Rendered images with source text:
--------------------------------

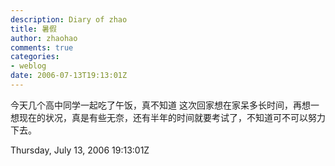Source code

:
 ```yaml
---
description: Diary of zhao
title: 暑假
author: zhaohao
comments: true
categories:
- weblog
date: 2006-07-13T19:13:01Z
---
```


今天几个高中同学一起吃了午饭，真不知道 这次回家想在家呆多长时间，再想一想现在的状况，真是有些无奈，还有半年的时间就要考试了，不知道可不可以努力下去。   
   
Thursday, July 13, 2006 19:13:01Z   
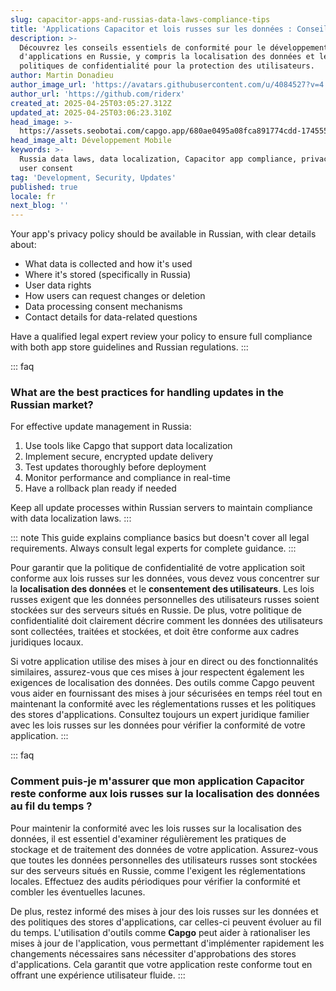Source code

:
 ```yaml
---
slug: capacitor-apps-and-russias-data-laws-compliance-tips
title: 'Applications Capacitor et lois russes sur les données : Conseils de conformité'
description: >-
  Découvrez les conseils essentiels de conformité pour le développement
  d'applications en Russie, y compris la localisation des données et les
  politiques de confidentialité pour la protection des utilisateurs.
author: Martin Donadieu
author_image_url: 'https://avatars.githubusercontent.com/u/4084527?v=4'
author_url: 'https://github.com/riderx'
created_at: 2025-04-25T03:05:27.312Z
updated_at: 2025-04-25T03:06:23.310Z
head_image: >-
  https://assets.seobotai.com/capgo.app/680ae0495a08fca891774cdd-1745550383310.jpg
head_image_alt: Développement Mobile
keywords: >-
  Russia data laws, data localization, Capacitor app compliance, privacy policy,
  user consent
tag: 'Development, Security, Updates'
published: true
locale: fr
next_blog: ''
---
```

Your app's privacy policy should be available in Russian, with clear details about:

-   What data is collected and how it's used
-   Where it's stored (specifically in Russia)
-   User data rights
-   How users can request changes or deletion
-   Data processing consent mechanisms
-   Contact details for data-related questions

Have a qualified legal expert review your policy to ensure full compliance with both app store guidelines and Russian regulations.
:::

::: faq
### What are the best practices for handling updates in the Russian market?

For effective update management in Russia:

1.  Use tools like Capgo that support data localization
2.  Implement secure, encrypted update delivery
3.  Test updates thoroughly before deployment
4.  Monitor performance and compliance in real-time
5.  Have a rollback plan ready if needed

Keep all update processes within Russian servers to maintain compliance with data localization laws.
:::

::: note
This guide explains compliance basics but doesn't cover all legal requirements. Always consult legal experts for complete guidance.
:::

Pour garantir que la politique de confidentialité de votre application soit conforme aux lois russes sur les données, vous devez vous concentrer sur la **localisation des données** et le **consentement des utilisateurs**. Les lois russes exigent que les données personnelles des utilisateurs russes soient stockées sur des serveurs situés en Russie. De plus, votre politique de confidentialité doit clairement décrire comment les données des utilisateurs sont collectées, traitées et stockées, et doit être conforme aux cadres juridiques locaux.

Si votre application utilise des mises à jour en direct ou des fonctionnalités similaires, assurez-vous que ces mises à jour respectent également les exigences de localisation des données. Des outils comme Capgo peuvent vous aider en fournissant des mises à jour sécurisées en temps réel tout en maintenant la conformité avec les réglementations russes et les politiques des stores d'applications. Consultez toujours un expert juridique familier avec les lois russes sur les données pour vérifier la conformité de votre application.
:::

::: faq
### Comment puis-je m'assurer que mon application Capacitor reste conforme aux lois russes sur la localisation des données au fil du temps ?

Pour maintenir la conformité avec les lois russes sur la localisation des données, il est essentiel d'examiner régulièrement les pratiques de stockage et de traitement des données de votre application. Assurez-vous que toutes les données personnelles des utilisateurs russes sont stockées sur des serveurs situés en Russie, comme l'exigent les réglementations locales. Effectuez des audits périodiques pour vérifier la conformité et combler les éventuelles lacunes.

De plus, restez informé des mises à jour des lois russes sur les données et des politiques des stores d'applications, car celles-ci peuvent évoluer au fil du temps. L'utilisation d'outils comme **Capgo** peut aider à rationaliser les mises à jour de l'application, vous permettant d'implémenter rapidement les changements nécessaires sans nécessiter d'approbations des stores d'applications. Cela garantit que votre application reste conforme tout en offrant une expérience utilisateur fluide.
:::
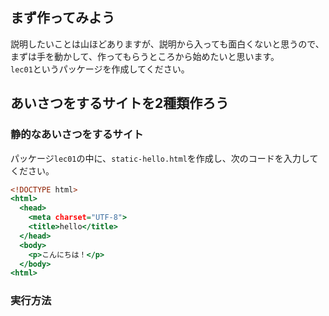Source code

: ## まず作ってみよう
説明したいことは山ほどありますが、説明から入っても面白くないと思うので、<br>
まずは手を動かして、作ってもらうところから始めたいと思います。<br>
`lec01`というパッケージを作成してください。<br>

## あいさつをするサイトを2種類作ろう
### 静的なあいさつをするサイト
パッケージ`lec01`の中に、`static-hello.html`を作成し、次のコードを入力してください。
```hello.html
<!DOCTYPE html>
<html>
  <head>
    <meta charset="UTF-8">
    <title>hello</title>
  </head>
  <body>
    <p>こんにちは！</p>
  </body>
<html>
```
### 実行方法

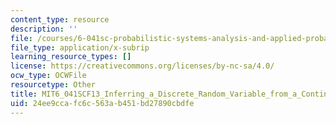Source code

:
 ```yaml
---
content_type: resource
description: ''
file: /courses/6-041sc-probabilistic-systems-analysis-and-applied-probability-fall-2013/24ee9ccafc6c563ab451bd27890cbdfe_MIT6_041SCF13_Inferring_a_Discrete_Random_Variable_from_a_Continuous_Measurement_300k.vtt
file_type: application/x-subrip
learning_resource_types: []
license: https://creativecommons.org/licenses/by-nc-sa/4.0/
ocw_type: OCWFile
resourcetype: Other
title: MIT6_041SCF13_Inferring_a_Discrete_Random_Variable_from_a_Continuous_Measurement_300k.srt
uid: 24ee9cca-fc6c-563a-b451-bd27890cbdfe
---
```

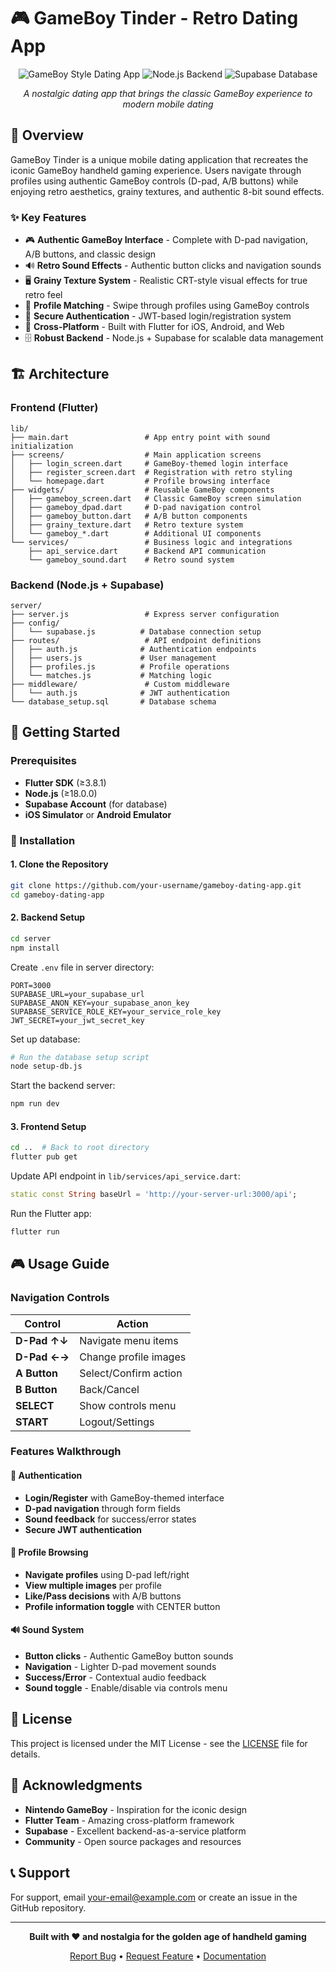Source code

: # 🎮 GameBoy Tinder - Retro Dating App

<div align="center">

![GameBoy Style Dating App](https://img.shields.io/badge/Flutter-02569B?style=for-the-badge&logo=flutter&logoColor=white)
![Node.js Backend](https://img.shields.io/badge/Node.js-339933?style=for-the-badge&logo=nodedotjs&logoColor=white)
![Supabase Database](https://img.shields.io/badge/Supabase-3ECF8E?style=for-the-badge&logo=supabase&logoColor=white)

*A nostalgic dating app that brings the classic GameBoy experience to modern mobile dating*

</div>

## 📖 Overview

GameBoy Tinder is a unique mobile dating application that recreates the iconic GameBoy handheld gaming experience. Users navigate through profiles using authentic GameBoy controls (D-pad, A/B buttons) while enjoying retro aesthetics, grainy textures, and authentic 8-bit sound effects.

### ✨ Key Features

- 🎮 **Authentic GameBoy Interface** - Complete with D-pad navigation, A/B buttons, and classic design
- 🔊 **Retro Sound Effects** - Authentic button clicks and navigation sounds
- 🖥️ **Grainy Texture System** - Realistic CRT-style visual effects for true retro feel
- 👤 **Profile Matching** - Swipe through profiles using GameBoy controls
- 🔐 **Secure Authentication** - JWT-based login/registration system
- 📱 **Cross-Platform** - Built with Flutter for iOS, Android, and Web
- 🗄️ **Robust Backend** - Node.js + Supabase for scalable data management

## 🏗️ Architecture

### Frontend (Flutter)
```
lib/
├── main.dart                 # App entry point with sound initialization
├── screens/                  # Main application screens
│   ├── login_screen.dart     # GameBoy-themed login interface
│   ├── register_screen.dart  # Registration with retro styling
│   └── homepage.dart         # Profile browsing interface
├── widgets/                  # Reusable GameBoy components
│   ├── gameboy_screen.dart   # Classic GameBoy screen simulation
│   ├── gameboy_dpad.dart     # D-pad navigation control
│   ├── gameboy_button.dart   # A/B button components
│   ├── grainy_texture.dart   # Retro texture system
│   └── gameboy_*.dart        # Additional UI components
└── services/                 # Business logic and integrations
    ├── api_service.dart      # Backend API communication
    └── gameboy_sound.dart    # Retro sound system
```

### Backend (Node.js + Supabase)
```
server/
├── server.js                 # Express server configuration
├── config/
│   └── supabase.js          # Database connection setup
├── routes/                   # API endpoint definitions
│   ├── auth.js              # Authentication endpoints
│   ├── users.js             # User management
│   ├── profiles.js          # Profile operations
│   └── matches.js           # Matching logic
├── middleware/               # Custom middleware
│   └── auth.js              # JWT authentication
└── database_setup.sql       # Database schema
```

## 🚀 Getting Started

### Prerequisites

- **Flutter SDK** (≥3.8.1)
- **Node.js** (≥18.0.0)
- **Supabase Account** (for database)
- **iOS Simulator** or **Android Emulator**

### 🔧 Installation

#### 1. Clone the Repository
```bash
git clone https://github.com/your-username/gameboy-dating-app.git
cd gameboy-dating-app
```

#### 2. Backend Setup
```bash
cd server
npm install
```

Create `.env` file in server directory:
```env
PORT=3000
SUPABASE_URL=your_supabase_url
SUPABASE_ANON_KEY=your_supabase_anon_key
SUPABASE_SERVICE_ROLE_KEY=your_service_role_key
JWT_SECRET=your_jwt_secret_key
```

Set up database:
```bash
# Run the database setup script
node setup-db.js
```

Start the backend server:
```bash
npm run dev
```

#### 3. Frontend Setup
```bash
cd ..  # Back to root directory
flutter pub get
```

Update API endpoint in `lib/services/api_service.dart`:
```dart
static const String baseUrl = 'http://your-server-url:3000/api';
```

Run the Flutter app:
```bash
flutter run
```

## 🎮 Usage Guide

### Navigation Controls

| Control | Action |
|---------|--------|
| **D-Pad ↑↓** | Navigate menu items |
| **D-Pad ←→** | Change profile images |
| **A Button** | Select/Confirm action |
| **B Button** | Back/Cancel |
| **SELECT** | Show controls menu |
| **START** | Logout/Settings |

### Features Walkthrough

#### 🔐 Authentication
- **Login/Register** with GameBoy-themed interface
- **D-pad navigation** through form fields
- **Sound feedback** for success/error states
- **Secure JWT authentication**

#### 👤 Profile Browsing
- **Navigate profiles** using D-pad left/right
- **View multiple images** per profile
- **Like/Pass decisions** with A/B buttons
- **Profile information toggle** with CENTER button

#### 🔊 Sound System
- **Button clicks** - Authentic GameBoy button sounds
- **Navigation** - Lighter D-pad movement sounds
- **Success/Error** - Contextual audio feedback
- **Sound toggle** - Enable/disable via controls menu


## 📝 License

This project is licensed under the MIT License - see the [LICENSE](LICENSE) file for details.

## 🙏 Acknowledgments

- **Nintendo GameBoy** - Inspiration for the iconic design
- **Flutter Team** - Amazing cross-platform framework
- **Supabase** - Excellent backend-as-a-service platform
- **Community** - Open source packages and resources

## 📞 Support

For support, email your-email@example.com or create an issue in the GitHub repository.

---

<div align="center">

**Built with ❤️ and nostalgia for the golden age of handheld gaming**

[Report Bug](https://github.com/your-username/gameboy-dating-app/issues) • [Request Feature](https://github.com/your-username/gameboy-dating-app/issues) • [Documentation](https://github.com/your-username/gameboy-dating-app/wiki)

</div>
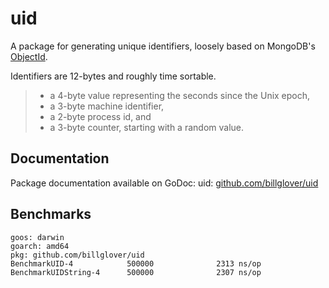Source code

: # uid

A package for generating unique identifiers, loosely based on MongoDB's [ObjectId](https://docs.mongodb.com/manual/reference/method/ObjectId/).

Identifiers are 12-bytes and roughly time sortable.

> * a 4-byte value representing the seconds since the Unix epoch,
> * a 3-byte machine identifier,
> * a 2-byte process id, and
> * a 3-byte counter, starting with a random value.

## Documentation

Package documentation available on GoDoc: uid: [github.com/billglover/uid](https://godoc.org/github.com/billglover/uid)

## Benchmarks

```plain
goos: darwin
goarch: amd64
pkg: github.com/billglover/uid
BenchmarkUID-4            500000              2313 ns/op
BenchmarkUIDString-4      500000              2307 ns/op
```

--------------------------------

• ASSIGNMENT: Give back exactly the lines above, from the line containing "#### 🔐 Authentication" through the line containing "of handheld gaming**", with both end lines and nothing more.

• RESPONSE BOX:
#### 🔐 Authentication
- **Login/Register** with GameBoy-themed interface
- **D-pad navigation** through form fields
- **Sound feedback** for success/error states
- **Secure JWT authentication**

#### 👤 Profile Browsing
- **Navigate profiles** using D-pad left/right
- **View multiple images** per profile
- **Like/Pass decisions** with A/B buttons
- **Profile information toggle** with CENTER button

#### 🔊 Sound System
- **Button clicks** - Authentic GameBoy button sounds
- **Navigation** - Lighter D-pad movement sounds
- **Success/Error** - Contextual audio feedback
- **Sound toggle** - Enable/disable via controls menu


## 📝 License

This project is licensed under the MIT License - see the [LICENSE](LICENSE) file for details.

## 🙏 Acknowledgments

- **Nintendo GameBoy** - Inspiration for the iconic design
- **Flutter Team** - Amazing cross-platform framework
- **Supabase** - Excellent backend-as-a-service platform
- **Community** - Open source packages and resources

## 📞 Support

For support, email your-email@example.com or create an issue in the GitHub repository.

---

<div align="center">

**Built with ❤️ and nostalgia for the golden age of handheld gaming**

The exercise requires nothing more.